◆ Directions
Where a picture shows up in the listing below, omit it and output the rest exactly.

= = = = =

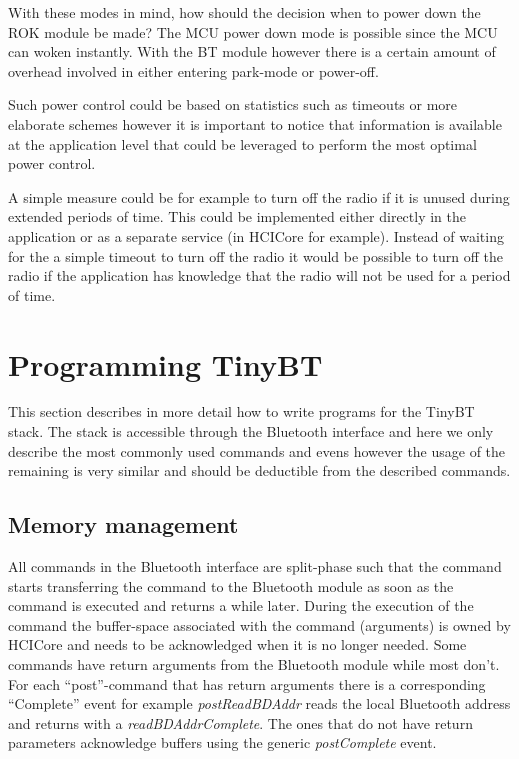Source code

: \documentclass[a4paper,10pt]{article}
\begin{document}
With these modes in mind, how should the decision when to power down
the ROK module be made? The MCU power down mode is possible since the
MCU can woken instantly. With the BT module however there is a certain
amount of overhead involved in either entering park-mode or power-off.

Such power control could be based on statistics such as timeouts or
more elaborate schemes however it is important to notice that
information is available at the application level that could be
leveraged to perform the most optimal power control.

A simple measure could be for example to turn off the radio if it is
unused during extended periods of time. This could be implemented
either directly in the application or as a separate service (in
HCICore for example).  Instead of waiting for the a simple timeout to
turn off the radio it would be possible to turn off the radio if the
application has knowledge that the radio will not be used for a period
of time.

\section{Programming TinyBT}
\label{progtbt}
This section describes in more detail how to write programs for the
TinyBT stack. The stack is accessible through the Bluetooth interface
and here we only describe the most commonly used commands and evens
however the usage of the remaining is very similar and should be
deductible from the described commands.

\subsection{Memory management}
All commands in the Bluetooth interface are split-phase such that the
command starts transferring the command to the Bluetooth module as
soon as the command is executed and returns a while later. During the
execution of the command the buffer-space associated with the command
(arguments) is owned by HCICore and needs to be acknowledged when it
is no longer needed. Some commands have return arguments from the
Bluetooth module while most don't. For each ``post''-command that has
return arguments there is a corresponding ``Complete'' event for
example \emph{postReadBDAddr} reads the local Bluetooth address and
returns with a \emph{readBDAddrComplete}. The ones that do not have
return parameters acknowledge buffers using the generic
\emph{postComplete} event.
\end{document}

= = = = =

◆ Task answer
Source code

: \documentclass[a4paper,10pt]{article}
\begin{document}
With these modes in mind, how should the decision when to power down
the ROK module be made? The MCU power down mode is possible since the
MCU can woken instantly. With the BT module however there is a certain
amount of overhead involved in either entering park-mode or power-off.

Such power control could be based on statistics such as timeouts or
more elaborate schemes however it is important to notice that
information is available at the application level that could be
leveraged to perform the most optimal power control.

A simple measure could be for example to turn off the radio if it is
unused during extended periods of time. This could be implemented
either directly in the application or as a separate service (in
HCICore for example).  Instead of waiting for the a simple timeout to
turn off the radio it would be possible to turn off the radio if the
application has knowledge that the radio will not be used for a period
of time.

\section{Programming TinyBT}
\label{progtbt}
This section describes in more detail how to write programs for the
TinyBT stack. The stack is accessible through the Bluetooth interface
and here we only describe the most commonly used commands and evens
however the usage of the remaining is very similar and should be
deductible from the described commands.

\subsection{Memory management}
All commands in the Bluetooth interface are split-phase such that the
command starts transferring the command to the Bluetooth module as
soon as the command is executed and returns a while later. During the
execution of the command the buffer-space associated with the command
(arguments) is owned by HCICore and needs to be acknowledged when it
is no longer needed. Some commands have return arguments from the
Bluetooth module while most don't. For each ``post''-command that has
return arguments there is a corresponding ``Complete'' event for
example \emph{postReadBDAddr} reads the local Bluetooth address and
returns with a \emph{readBDAddrComplete}. The ones that do not have
return parameters acknowledge buffers using the generic
\emph{postComplete} event.
\end{document}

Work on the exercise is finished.